- **WHAT YOU HAVE TO DO**
Locate the word "give" in the material, then show every line that holds it.

* * * *

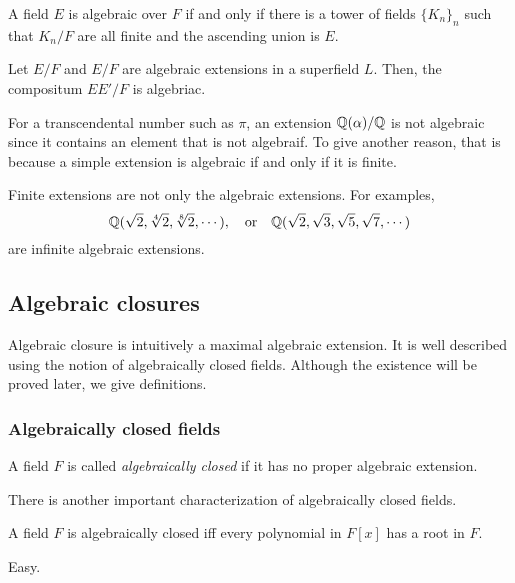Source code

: \documentclass{../exp}
\begin{document}
\begin{thm}
A field $E$ is algebraic over $F$ if and only if there is a tower of fields $\{K_n\}_n$ such that $K_n/F$ are all finite and the ascending union is $E$.
\end{thm}
\begin{pf}
\end{pf}

\begin{thm}
Let $E/F$ and $E/F$ are algebraic extensions in a superfield $L$.
Then, the compositum $EE'/F$ is algebriac.
\end{thm}
\begin{pf}
\end{pf}


\begin{ex}
For a transcendental number such as $\pi$, an extension $\mathbb{Q}(\alpha)/\mathbb{Q}$ is not algebraic since it contains an element that is not algebraif.
To give another reason, that is because a simple extension is algebraic if and only if it is finite.
\end{ex}
\begin{ex}
Finite extensions are not only the algebraic extensions.
For examples,
\[\mathbb{Q}(\sqrt2,\sqrt[4]2,\sqrt[8]2,\cdots),\quad\text{or}\quad\mathbb{Q}(\sqrt2,\sqrt3,\sqrt5,\sqrt7,\cdots)\]
are infinite algebraic extensions.
\end{ex}








\subsection{Algebraic closures}

Algebraic closure is intuitively a maximal algebraic extension.
It is well described using the notion of algebraically closed fields.
Although the existence will be proved later, we give definitions.

\subsubsection{Algebraically closed fields}
\begin{defn}
A field $F$ is called \emph{algebraically closed} if it has no proper algebraic extension.
\end{defn}

There is another important characterization of algebraically closed fields.

\begin{prop}
A field $F$ is algebraically closed iff every polynomial in $F[x]$ has a root in $F$.
\end{prop}
\begin{pf}
Easy.
\end{pf}
\end{document}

* * * *

- **RESPONSE AREA**
To give another reason, that is because a simple extension is algebraic if and only if it is finite.
Although the existence will be proved later, we give definitions.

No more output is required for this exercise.